**Your goal**: Check each line of the entries for the string "generate". Report only how many lines have it.

**Stored data**:
***
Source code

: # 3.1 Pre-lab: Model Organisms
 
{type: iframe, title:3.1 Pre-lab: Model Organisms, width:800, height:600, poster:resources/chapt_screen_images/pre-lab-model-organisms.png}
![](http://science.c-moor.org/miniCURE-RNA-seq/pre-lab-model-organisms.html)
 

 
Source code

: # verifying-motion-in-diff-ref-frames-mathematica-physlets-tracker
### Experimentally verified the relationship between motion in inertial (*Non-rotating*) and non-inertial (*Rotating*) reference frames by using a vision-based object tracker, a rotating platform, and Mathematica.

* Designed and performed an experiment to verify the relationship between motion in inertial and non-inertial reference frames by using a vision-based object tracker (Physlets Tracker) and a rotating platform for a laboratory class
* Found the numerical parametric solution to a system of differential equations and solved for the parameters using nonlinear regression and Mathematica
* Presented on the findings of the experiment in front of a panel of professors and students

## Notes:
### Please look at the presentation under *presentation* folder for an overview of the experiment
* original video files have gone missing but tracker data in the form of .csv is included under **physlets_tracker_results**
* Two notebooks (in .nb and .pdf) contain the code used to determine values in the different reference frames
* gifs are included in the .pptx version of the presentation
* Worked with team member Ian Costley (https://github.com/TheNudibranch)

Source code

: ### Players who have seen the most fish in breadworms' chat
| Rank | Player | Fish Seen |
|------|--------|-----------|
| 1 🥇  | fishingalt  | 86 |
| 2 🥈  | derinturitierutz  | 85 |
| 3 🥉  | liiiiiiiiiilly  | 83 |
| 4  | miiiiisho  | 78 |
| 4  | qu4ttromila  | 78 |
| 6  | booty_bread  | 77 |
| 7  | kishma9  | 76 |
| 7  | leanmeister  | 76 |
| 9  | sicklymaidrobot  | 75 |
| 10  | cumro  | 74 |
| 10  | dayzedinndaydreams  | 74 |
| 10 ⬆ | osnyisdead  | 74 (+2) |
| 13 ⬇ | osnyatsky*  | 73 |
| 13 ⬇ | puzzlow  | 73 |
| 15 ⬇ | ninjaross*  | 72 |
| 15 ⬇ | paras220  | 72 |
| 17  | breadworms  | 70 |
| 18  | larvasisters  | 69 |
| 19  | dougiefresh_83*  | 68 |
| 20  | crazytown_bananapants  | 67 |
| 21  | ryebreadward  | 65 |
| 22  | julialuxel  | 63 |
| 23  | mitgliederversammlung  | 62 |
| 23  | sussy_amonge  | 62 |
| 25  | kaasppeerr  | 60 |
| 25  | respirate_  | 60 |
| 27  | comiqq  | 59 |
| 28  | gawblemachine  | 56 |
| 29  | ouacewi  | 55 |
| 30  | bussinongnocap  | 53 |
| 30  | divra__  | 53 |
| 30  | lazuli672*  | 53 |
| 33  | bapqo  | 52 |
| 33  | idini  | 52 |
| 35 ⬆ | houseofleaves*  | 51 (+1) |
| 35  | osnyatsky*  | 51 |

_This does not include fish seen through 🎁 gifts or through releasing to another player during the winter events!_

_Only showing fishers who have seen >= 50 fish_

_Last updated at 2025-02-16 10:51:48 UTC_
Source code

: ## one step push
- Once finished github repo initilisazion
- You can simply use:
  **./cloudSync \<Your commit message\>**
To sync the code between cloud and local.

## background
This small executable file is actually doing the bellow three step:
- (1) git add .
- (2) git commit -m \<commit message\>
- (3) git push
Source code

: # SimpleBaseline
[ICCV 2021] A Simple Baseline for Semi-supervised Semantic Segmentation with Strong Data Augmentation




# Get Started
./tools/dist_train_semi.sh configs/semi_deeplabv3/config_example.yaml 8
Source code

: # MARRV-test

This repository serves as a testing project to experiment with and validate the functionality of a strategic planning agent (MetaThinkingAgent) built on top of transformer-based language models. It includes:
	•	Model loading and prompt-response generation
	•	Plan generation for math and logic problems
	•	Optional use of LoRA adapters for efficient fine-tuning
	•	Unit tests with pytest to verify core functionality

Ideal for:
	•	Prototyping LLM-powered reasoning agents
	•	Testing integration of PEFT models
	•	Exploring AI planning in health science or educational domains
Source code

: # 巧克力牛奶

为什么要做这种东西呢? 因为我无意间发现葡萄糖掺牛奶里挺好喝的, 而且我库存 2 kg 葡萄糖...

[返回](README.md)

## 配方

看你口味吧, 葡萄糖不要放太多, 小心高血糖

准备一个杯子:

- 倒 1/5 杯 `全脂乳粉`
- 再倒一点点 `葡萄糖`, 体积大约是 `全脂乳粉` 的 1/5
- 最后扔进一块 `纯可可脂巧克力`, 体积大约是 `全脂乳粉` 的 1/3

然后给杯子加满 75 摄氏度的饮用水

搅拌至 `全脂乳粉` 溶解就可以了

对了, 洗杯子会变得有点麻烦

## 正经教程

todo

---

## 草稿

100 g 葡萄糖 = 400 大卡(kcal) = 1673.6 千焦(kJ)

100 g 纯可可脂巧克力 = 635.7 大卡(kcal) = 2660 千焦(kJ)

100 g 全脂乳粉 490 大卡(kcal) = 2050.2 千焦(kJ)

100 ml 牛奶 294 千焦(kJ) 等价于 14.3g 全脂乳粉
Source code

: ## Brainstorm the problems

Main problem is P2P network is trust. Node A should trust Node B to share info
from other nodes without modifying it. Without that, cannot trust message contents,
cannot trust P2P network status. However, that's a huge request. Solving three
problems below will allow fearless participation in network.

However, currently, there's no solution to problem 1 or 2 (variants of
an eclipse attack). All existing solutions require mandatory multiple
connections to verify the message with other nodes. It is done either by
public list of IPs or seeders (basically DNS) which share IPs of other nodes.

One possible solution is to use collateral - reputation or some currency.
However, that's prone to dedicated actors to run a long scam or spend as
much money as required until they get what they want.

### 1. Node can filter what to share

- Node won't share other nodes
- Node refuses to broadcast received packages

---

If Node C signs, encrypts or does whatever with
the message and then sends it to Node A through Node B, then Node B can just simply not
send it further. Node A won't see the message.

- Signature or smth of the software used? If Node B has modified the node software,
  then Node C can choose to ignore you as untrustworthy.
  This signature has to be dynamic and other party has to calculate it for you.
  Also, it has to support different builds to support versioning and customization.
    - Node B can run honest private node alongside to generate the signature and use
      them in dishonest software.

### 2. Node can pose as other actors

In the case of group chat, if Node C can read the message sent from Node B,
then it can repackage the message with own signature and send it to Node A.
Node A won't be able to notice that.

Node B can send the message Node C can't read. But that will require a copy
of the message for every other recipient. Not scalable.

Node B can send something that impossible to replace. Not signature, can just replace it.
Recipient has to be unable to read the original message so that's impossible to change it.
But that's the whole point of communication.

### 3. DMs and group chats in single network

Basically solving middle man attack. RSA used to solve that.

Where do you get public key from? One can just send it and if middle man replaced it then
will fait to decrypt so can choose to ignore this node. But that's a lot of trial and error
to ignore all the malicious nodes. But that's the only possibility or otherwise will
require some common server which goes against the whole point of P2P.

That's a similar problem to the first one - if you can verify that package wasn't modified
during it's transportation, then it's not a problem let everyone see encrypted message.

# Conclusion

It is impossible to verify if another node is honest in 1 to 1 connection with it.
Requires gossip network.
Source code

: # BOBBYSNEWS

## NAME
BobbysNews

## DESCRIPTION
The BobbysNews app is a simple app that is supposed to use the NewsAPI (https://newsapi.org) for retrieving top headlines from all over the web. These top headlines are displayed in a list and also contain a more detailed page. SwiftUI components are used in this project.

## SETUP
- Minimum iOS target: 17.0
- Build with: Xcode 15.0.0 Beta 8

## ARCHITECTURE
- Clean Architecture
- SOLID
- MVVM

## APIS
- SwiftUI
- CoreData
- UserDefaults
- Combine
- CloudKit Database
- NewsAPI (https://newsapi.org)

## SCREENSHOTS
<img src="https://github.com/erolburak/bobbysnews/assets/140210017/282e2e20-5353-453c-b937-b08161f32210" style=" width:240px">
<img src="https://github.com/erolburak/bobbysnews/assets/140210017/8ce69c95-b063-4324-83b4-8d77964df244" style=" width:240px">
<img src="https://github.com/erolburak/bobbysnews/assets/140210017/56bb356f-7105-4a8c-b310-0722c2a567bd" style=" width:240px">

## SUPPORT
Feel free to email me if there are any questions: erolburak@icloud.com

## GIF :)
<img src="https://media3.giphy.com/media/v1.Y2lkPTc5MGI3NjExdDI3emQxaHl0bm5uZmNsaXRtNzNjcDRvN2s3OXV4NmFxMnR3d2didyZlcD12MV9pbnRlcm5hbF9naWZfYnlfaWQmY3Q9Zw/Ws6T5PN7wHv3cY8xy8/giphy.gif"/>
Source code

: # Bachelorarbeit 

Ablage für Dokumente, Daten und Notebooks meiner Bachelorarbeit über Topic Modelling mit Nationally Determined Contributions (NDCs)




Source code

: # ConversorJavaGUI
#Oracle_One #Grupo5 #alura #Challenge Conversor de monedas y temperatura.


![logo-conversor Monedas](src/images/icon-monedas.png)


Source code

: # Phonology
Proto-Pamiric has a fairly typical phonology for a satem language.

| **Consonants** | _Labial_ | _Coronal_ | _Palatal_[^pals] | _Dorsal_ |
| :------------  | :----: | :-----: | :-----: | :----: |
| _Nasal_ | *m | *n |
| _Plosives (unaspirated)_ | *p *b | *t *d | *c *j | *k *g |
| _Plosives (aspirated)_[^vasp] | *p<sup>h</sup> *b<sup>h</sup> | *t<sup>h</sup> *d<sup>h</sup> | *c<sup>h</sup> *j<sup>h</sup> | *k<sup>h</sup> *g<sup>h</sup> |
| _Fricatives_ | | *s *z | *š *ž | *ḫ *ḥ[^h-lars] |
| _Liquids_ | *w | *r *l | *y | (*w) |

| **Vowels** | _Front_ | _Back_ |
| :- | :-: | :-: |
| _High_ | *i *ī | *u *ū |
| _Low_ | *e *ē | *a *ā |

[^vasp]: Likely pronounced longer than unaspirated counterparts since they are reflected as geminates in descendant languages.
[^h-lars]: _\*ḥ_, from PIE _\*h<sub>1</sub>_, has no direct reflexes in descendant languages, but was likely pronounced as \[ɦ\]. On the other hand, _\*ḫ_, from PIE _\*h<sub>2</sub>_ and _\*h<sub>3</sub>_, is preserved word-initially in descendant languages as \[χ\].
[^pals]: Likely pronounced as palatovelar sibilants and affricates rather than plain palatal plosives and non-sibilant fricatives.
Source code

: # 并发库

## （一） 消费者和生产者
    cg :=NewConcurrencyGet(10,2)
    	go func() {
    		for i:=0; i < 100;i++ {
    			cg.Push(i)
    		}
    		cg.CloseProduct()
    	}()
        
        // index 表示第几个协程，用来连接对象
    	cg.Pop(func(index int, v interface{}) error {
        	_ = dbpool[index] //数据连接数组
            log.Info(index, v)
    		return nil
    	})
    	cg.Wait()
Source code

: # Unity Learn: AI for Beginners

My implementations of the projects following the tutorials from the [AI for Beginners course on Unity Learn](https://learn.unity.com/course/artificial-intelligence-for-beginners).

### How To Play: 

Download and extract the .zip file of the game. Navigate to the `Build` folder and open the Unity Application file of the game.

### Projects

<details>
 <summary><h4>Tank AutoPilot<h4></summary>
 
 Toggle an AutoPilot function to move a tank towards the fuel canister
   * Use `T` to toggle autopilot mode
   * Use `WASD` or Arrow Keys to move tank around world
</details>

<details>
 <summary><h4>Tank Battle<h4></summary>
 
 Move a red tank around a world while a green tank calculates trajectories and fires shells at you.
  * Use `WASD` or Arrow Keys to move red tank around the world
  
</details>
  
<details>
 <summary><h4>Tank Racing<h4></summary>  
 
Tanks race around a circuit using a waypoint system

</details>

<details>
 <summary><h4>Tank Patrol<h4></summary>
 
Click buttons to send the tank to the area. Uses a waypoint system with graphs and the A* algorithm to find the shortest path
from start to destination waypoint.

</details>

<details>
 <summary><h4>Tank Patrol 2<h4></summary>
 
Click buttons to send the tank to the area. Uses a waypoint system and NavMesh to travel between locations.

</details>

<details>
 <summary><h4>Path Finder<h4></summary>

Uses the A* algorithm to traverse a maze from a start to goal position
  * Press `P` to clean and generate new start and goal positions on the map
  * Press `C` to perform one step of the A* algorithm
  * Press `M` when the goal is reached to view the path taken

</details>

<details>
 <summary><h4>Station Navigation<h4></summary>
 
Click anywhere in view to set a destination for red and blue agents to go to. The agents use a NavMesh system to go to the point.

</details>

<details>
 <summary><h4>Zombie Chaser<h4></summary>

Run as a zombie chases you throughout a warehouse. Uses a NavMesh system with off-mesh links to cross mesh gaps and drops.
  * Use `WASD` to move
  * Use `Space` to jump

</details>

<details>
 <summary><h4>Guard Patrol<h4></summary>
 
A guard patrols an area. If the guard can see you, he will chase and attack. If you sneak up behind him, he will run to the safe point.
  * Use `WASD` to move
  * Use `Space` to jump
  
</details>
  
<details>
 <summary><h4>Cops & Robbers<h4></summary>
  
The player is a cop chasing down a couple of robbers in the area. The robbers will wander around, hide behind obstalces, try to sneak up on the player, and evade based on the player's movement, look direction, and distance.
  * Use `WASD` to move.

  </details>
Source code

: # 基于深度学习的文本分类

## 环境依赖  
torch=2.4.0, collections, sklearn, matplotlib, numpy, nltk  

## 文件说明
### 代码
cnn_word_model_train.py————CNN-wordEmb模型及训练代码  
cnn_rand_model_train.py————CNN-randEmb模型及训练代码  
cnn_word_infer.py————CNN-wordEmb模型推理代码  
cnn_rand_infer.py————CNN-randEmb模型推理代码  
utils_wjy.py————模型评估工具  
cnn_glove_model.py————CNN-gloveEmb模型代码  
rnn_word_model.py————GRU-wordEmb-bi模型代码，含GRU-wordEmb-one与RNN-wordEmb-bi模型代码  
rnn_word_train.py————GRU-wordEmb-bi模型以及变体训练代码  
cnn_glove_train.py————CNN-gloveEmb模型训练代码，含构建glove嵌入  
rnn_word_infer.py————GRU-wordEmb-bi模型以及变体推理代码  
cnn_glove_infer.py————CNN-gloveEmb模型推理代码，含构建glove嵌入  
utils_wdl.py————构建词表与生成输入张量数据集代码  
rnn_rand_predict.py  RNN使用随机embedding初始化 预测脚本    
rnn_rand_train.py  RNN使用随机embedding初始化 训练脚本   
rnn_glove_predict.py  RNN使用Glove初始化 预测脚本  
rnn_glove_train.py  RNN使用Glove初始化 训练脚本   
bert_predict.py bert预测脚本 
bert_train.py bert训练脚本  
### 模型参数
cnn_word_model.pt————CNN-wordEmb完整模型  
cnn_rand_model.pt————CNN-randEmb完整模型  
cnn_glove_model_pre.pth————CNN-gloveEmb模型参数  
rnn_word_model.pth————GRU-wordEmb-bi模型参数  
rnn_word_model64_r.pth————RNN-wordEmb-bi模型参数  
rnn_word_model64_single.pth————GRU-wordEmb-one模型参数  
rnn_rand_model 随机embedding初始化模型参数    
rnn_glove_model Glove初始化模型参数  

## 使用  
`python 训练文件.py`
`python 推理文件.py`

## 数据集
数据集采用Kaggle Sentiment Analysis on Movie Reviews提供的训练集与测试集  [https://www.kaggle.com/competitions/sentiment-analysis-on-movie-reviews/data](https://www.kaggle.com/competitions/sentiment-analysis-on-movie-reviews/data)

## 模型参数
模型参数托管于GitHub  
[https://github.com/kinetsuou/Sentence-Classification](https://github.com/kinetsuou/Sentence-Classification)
***
**Result of this task**: 2